A yoga studio is trying to estimate total class sales for next year.
They assume that:

*

*Between 10 and 14 people attend each class (uniformly distributed)

*Each person pays 15 dollars per class.

*Total attendance between any two class is independent.

*They host 2 classes a day, 5 days a week for the 50 weeks in the year (500 total classes).

We’ll estimate the total sales using a normal distribution.
Let $x$ be a random variable describing the number of people who attend
a single class, $E[x] = 12$ and $Var(x) = 2$.
i. Compute the expected value and variance of the revenue, $r = 15x$,
raised in a single class.
ii. Estimate the expected value and
variance of the revenue generated over the whole year of classes.

for i, I'm sure that the expected value is $12 \times 15 = 180$. For the variance, I think it's $Var(15x)=15^2\times2=450$ but I can't really explain why. Then for ii, I'm sure that the expected value is $180\times500=90000$. But for the variance, someone told me it's $500Var(r)=500\times450=225000$. Are these correct? Could someone please tell me when should I add variances and when should I use the linearity of expectation formula? My instructor said the following which I don't fully understand,

the sum is a sum of separate, random events, while
multiplication is an operation on the output of a single event.

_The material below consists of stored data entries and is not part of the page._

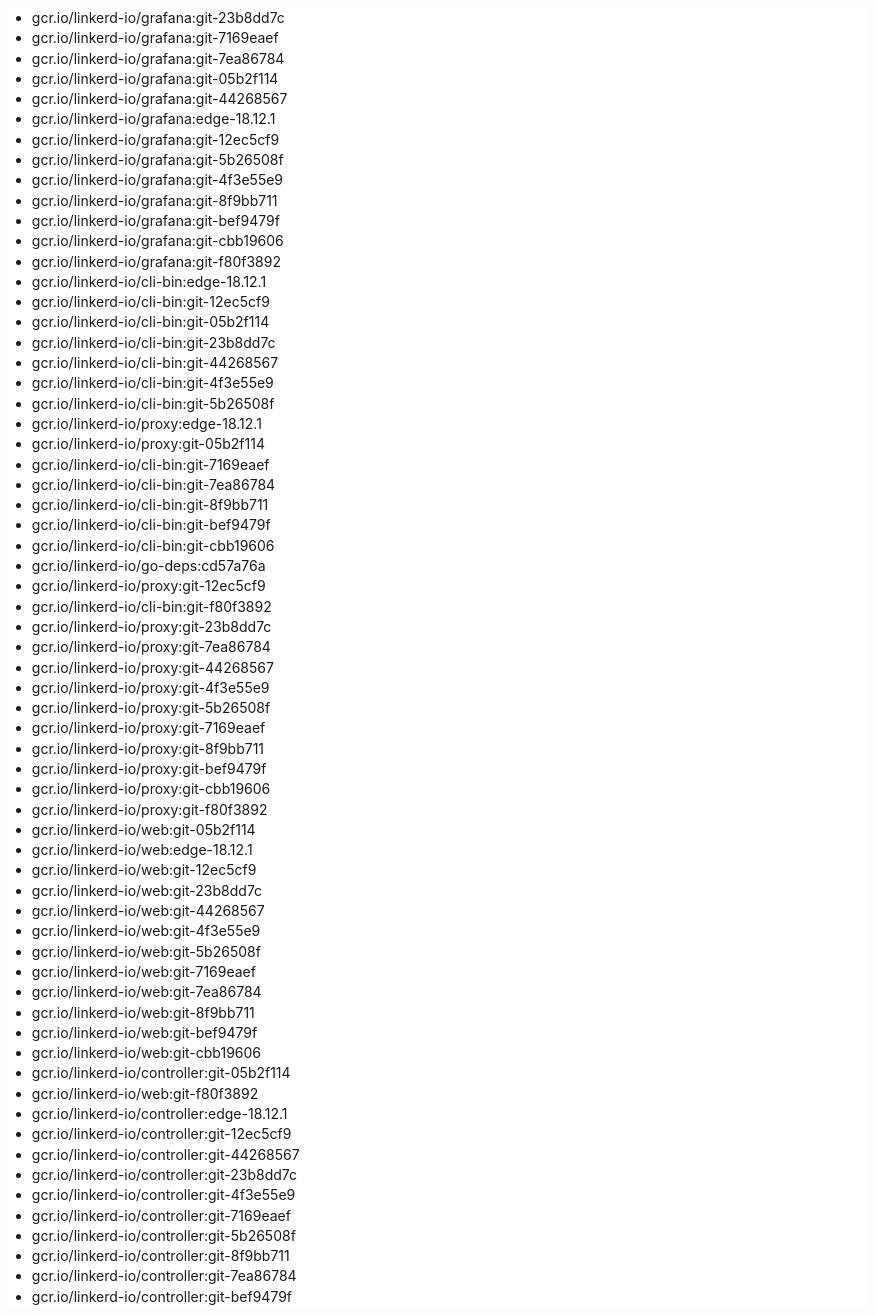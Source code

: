 - gcr.io/linkerd-io/grafana:git-23b8dd7c
- gcr.io/linkerd-io/grafana:git-7169eaef
- gcr.io/linkerd-io/grafana:git-7ea86784
- gcr.io/linkerd-io/grafana:git-05b2f114
- gcr.io/linkerd-io/grafana:git-44268567
- gcr.io/linkerd-io/grafana:edge-18.12.1
- gcr.io/linkerd-io/grafana:git-12ec5cf9
- gcr.io/linkerd-io/grafana:git-5b26508f
- gcr.io/linkerd-io/grafana:git-4f3e55e9
- gcr.io/linkerd-io/grafana:git-8f9bb711
- gcr.io/linkerd-io/grafana:git-bef9479f
- gcr.io/linkerd-io/grafana:git-cbb19606
- gcr.io/linkerd-io/grafana:git-f80f3892
- gcr.io/linkerd-io/cli-bin:edge-18.12.1
- gcr.io/linkerd-io/cli-bin:git-12ec5cf9
- gcr.io/linkerd-io/cli-bin:git-05b2f114
- gcr.io/linkerd-io/cli-bin:git-23b8dd7c
- gcr.io/linkerd-io/cli-bin:git-44268567
- gcr.io/linkerd-io/cli-bin:git-4f3e55e9
- gcr.io/linkerd-io/cli-bin:git-5b26508f
- gcr.io/linkerd-io/proxy:edge-18.12.1
- gcr.io/linkerd-io/proxy:git-05b2f114
- gcr.io/linkerd-io/cli-bin:git-7169eaef
- gcr.io/linkerd-io/cli-bin:git-7ea86784
- gcr.io/linkerd-io/cli-bin:git-8f9bb711
- gcr.io/linkerd-io/cli-bin:git-bef9479f
- gcr.io/linkerd-io/cli-bin:git-cbb19606
- gcr.io/linkerd-io/go-deps:cd57a76a
- gcr.io/linkerd-io/proxy:git-12ec5cf9
- gcr.io/linkerd-io/cli-bin:git-f80f3892
- gcr.io/linkerd-io/proxy:git-23b8dd7c
- gcr.io/linkerd-io/proxy:git-7ea86784
- gcr.io/linkerd-io/proxy:git-44268567
- gcr.io/linkerd-io/proxy:git-4f3e55e9
- gcr.io/linkerd-io/proxy:git-5b26508f
- gcr.io/linkerd-io/proxy:git-7169eaef
- gcr.io/linkerd-io/proxy:git-8f9bb711
- gcr.io/linkerd-io/proxy:git-bef9479f
- gcr.io/linkerd-io/proxy:git-cbb19606
- gcr.io/linkerd-io/proxy:git-f80f3892
- gcr.io/linkerd-io/web:git-05b2f114
- gcr.io/linkerd-io/web:edge-18.12.1
- gcr.io/linkerd-io/web:git-12ec5cf9
- gcr.io/linkerd-io/web:git-23b8dd7c
- gcr.io/linkerd-io/web:git-44268567
- gcr.io/linkerd-io/web:git-4f3e55e9
- gcr.io/linkerd-io/web:git-5b26508f
- gcr.io/linkerd-io/web:git-7169eaef
- gcr.io/linkerd-io/web:git-7ea86784
- gcr.io/linkerd-io/web:git-8f9bb711
- gcr.io/linkerd-io/web:git-bef9479f
- gcr.io/linkerd-io/web:git-cbb19606
- gcr.io/linkerd-io/controller:git-05b2f114
- gcr.io/linkerd-io/web:git-f80f3892
- gcr.io/linkerd-io/controller:edge-18.12.1
- gcr.io/linkerd-io/controller:git-12ec5cf9
- gcr.io/linkerd-io/controller:git-44268567
- gcr.io/linkerd-io/controller:git-23b8dd7c
- gcr.io/linkerd-io/controller:git-4f3e55e9
- gcr.io/linkerd-io/controller:git-7169eaef
- gcr.io/linkerd-io/controller:git-5b26508f
- gcr.io/linkerd-io/controller:git-8f9bb711
- gcr.io/linkerd-io/controller:git-7ea86784
- gcr.io/linkerd-io/controller:git-bef9479f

 A: A sum of separate random events is a situation where we "roll the dice" again for every class. That's the actual scenario in this problem. Some random number of people between $10$ and $14$ show up for the first class. Later that day, some possibly-different number of people between $10$ and $14$ are in class. This continues for all $500$ classes that year.
Here, if $\mathbf R_i$ is the revenue from the $i^{\text{th}}$ class, the total revenue is $$\mathbf R_1 + \mathbf R_2 + \dots + \mathbf R_{500}.$$
We multiply a single random variable by $500$ if we only "roll the dice" once for all classes. This is a hypothetical alternative to the problem. Here, imagine there's a $500$-class program you sign up for at the beginning of the year. Some random number of people between $10$ and $14$ show up for the first class, and then those people will keep showing up twice a day for the rest of the year, no variation.
Here, if $\mathbf R$ is the revenue from one class, the total revenue is $500\mathbf R$. If you prefer,  you can think of this as $$\underbrace{\mathbf R + \mathbf R + \dots \mathbf R}_{\text{500 terms}}$$ which makes it easier to see that the only change is that the revenue is guaranteed to be the same every day.

Your expected value and variance for a single day are correct.
Expected values don't care about the difference between these two. We have $$\mathbb E[\mathbf R_1 + \dots + \mathbf R_{500}] = \mathbb E[\mathbf R_1] + \dots + \mathbb E[\mathbf R_{500}] = 500 \cdot \mathbb E[\mathbf R_1]$$where what I did in the last step was notice that even though the revenue might be different from day to day, they have the same distributions and therefore the same average amounts. We also have $\mathbb E[500\mathbf R] = 500 \cdot \mathbb E[\mathbf R]$.
With variances, the two situations are different:

*

*In the first scenario (the one we're actually in), we are adding $500$ independent random variables, so the variances also add. We get $\mathrm{Var}[\mathbf R_1] + \dots + \mathrm{Var}[\mathbf R_{500}]$ which simplifies to $500 \cdot \mathrm{Var}[\mathbf R_1]$ because all the variances are the same.

*In the second scenario, we would use the rule for scaling a variance: $\mathrm{Var}[500\mathbf R] = 500^2 \cdot \mathrm{Var}[\mathbf R]$.